In 5xFAD transgenic mice, an experimental model of Alzheimer's disease, demyelination has been observed to precede the accumulation of amyloid plaques (Wu et al., 2018) and increases over time, especially in areas associated with cognitive activity (Gu et al., 2018). On the contrary although Depp and colleagues showed that myelin deficits induce amyloid-β deposition they did not report any significant decrease in overall myelination levels in the gray and white matter among wild-type, 5xFAD, and APPNLGF mice at 6 months of age despite the high density of amyloid plaques at this stage (Depp et al., 2023). Alterations in OPC and oligodendrocyte numbers have been observed in various models of Alzheimer's disease, although findings vary, likely due to differences in transgenic animal models, ages of analysis and analyzed markers. A decrease in the number of NG2+ OPCs has been noted in the hippocampus of 9-month-old APP/PS1 mice (Chacon-De-La-Rocha et al., 2020), mirroring findings of reduced OPCs in the cortex of postmortem AD specimens (Behrendt et al., 2013). Conversely, an increase in OLIG2+ OPCs has been reported in 6–8-month-old APP/PS1 mice, followed by a reversal of myelin loss at 9 months (Behrendt et al., 2013). However, recent analysis of 12-month-old APP/PS1 animals revealed unaltered oligodendrogenesis but significant OL loss in the hippocampus (DeFlitch et al., 2022). Similarly, a study of 3xTag-AD mice indicated a reduced number of myelinating OLs with unchanged numbers of immature OLs (Desai et al., 2010). Notably, a recent study by Dr. Nave's lab demonstrated the causal effects of demyelination on amyloid-β aggregation, inflammatory exacerbation, and AD progression (Depp et al., 2023). Likewise, previous study of our group reported demyelination and impairment of OPC populations in the hippocampus of 6-month-old 5xFAD mice (Zota et al., 2024). Therefore, better understanding of oligodendrogenesis dynamics is imperative to pinpoint the appropriate time window for potential therapeutic interventions targeting the control of demyelination and re-myelination in AD.
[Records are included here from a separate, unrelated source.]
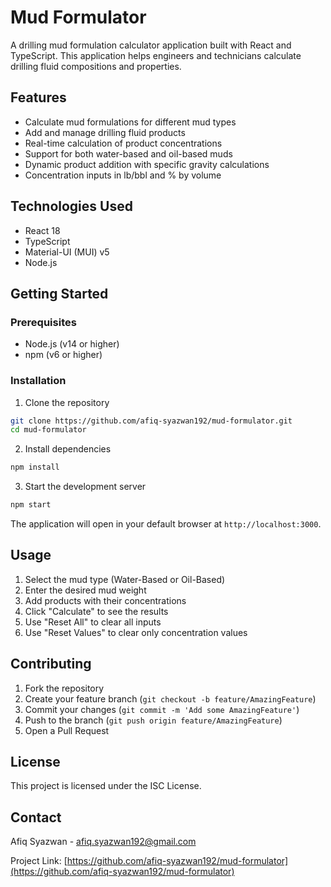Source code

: # Mud Formulator

A drilling mud formulation calculator application built with React and TypeScript. This application helps engineers and technicians calculate drilling fluid compositions and properties.

## Features

- Calculate mud formulations for different mud types
- Add and manage drilling fluid products
- Real-time calculation of product concentrations
- Support for both water-based and oil-based muds
- Dynamic product addition with specific gravity calculations
- Concentration inputs in lb/bbl and % by volume

## Technologies Used

- React 18
- TypeScript
- Material-UI (MUI) v5
- Node.js

## Getting Started

### Prerequisites

- Node.js (v14 or higher)
- npm (v6 or higher)

### Installation

1. Clone the repository
```bash
git clone https://github.com/afiq-syazwan192/mud-formulator.git
cd mud-formulator
```

2. Install dependencies
```bash
npm install
```

3. Start the development server
```bash
npm start
```

The application will open in your default browser at `http://localhost:3000`.

## Usage

1. Select the mud type (Water-Based or Oil-Based)
2. Enter the desired mud weight
3. Add products with their concentrations
4. Click "Calculate" to see the results
5. Use "Reset All" to clear all inputs
6. Use "Reset Values" to clear only concentration values

## Contributing

1. Fork the repository
2. Create your feature branch (`git checkout -b feature/AmazingFeature`)
3. Commit your changes (`git commit -m 'Add some AmazingFeature'`)
4. Push to the branch (`git push origin feature/AmazingFeature`)
5. Open a Pull Request

## License

This project is licensed under the ISC License.

## Contact

Afiq Syazwan - [afiq.syazwan192@gmail.com](mailto:afiq.syazwan192@gmail.com)

Project Link: [https://github.com/afiq-syazwan192/mud-formulator](https://github.com/afiq-syazwan192/mud-formulator)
The inability of oligodendrocyte precursors (OPCs) to remyelinate neuronal axons is probably caused by the presence of a plethora of inhibitory factors that target the myelination process (Lourenço et al., 2016). Oligodendrocytes and oligodendrocyte progenitor cells (OPC) are vulnerable to multiple pathological conditions met in AD brain, including β-amyloid, inflammation, and oxidative stress (Pang et al., 2003; French et al., 2009; Zhang et al., 2019). Whether myelin loss is solely a secondary effect to OL death or is also attributed to abnormalities in oligodendrogenesis and/or remyelination capacity remains poorly understood.

3 Myelin regeneration: a potential novel target in AD therapy

In addition to facilitating saltatory conduction via myelination, oligodendrocytes provide metabolic support to neurons. Oligodendrocytes provide lactate and pyruvate to axons, essential substrates for ATP production during periods of high neuronal activity (Fünfschilling et al., 2012). They also maintain axonal integrity by modulating redox balance and offering protection against oxidative stress (Saab et al., 2021). Furthermore, oligodendrocytes facilitate the removal of extracellular potassium ions and neurotransmitters, maintaining homeostasis in the neural environment (Zhang, 2023). This metabolic regulatory role is crucial for sustaining long-term neuronal function and protect them from neurodegenerative insults, underscoring the dynamic and vital role of oligodendrocytes in CNS homeostasis (Philips and Rothstein, 2017).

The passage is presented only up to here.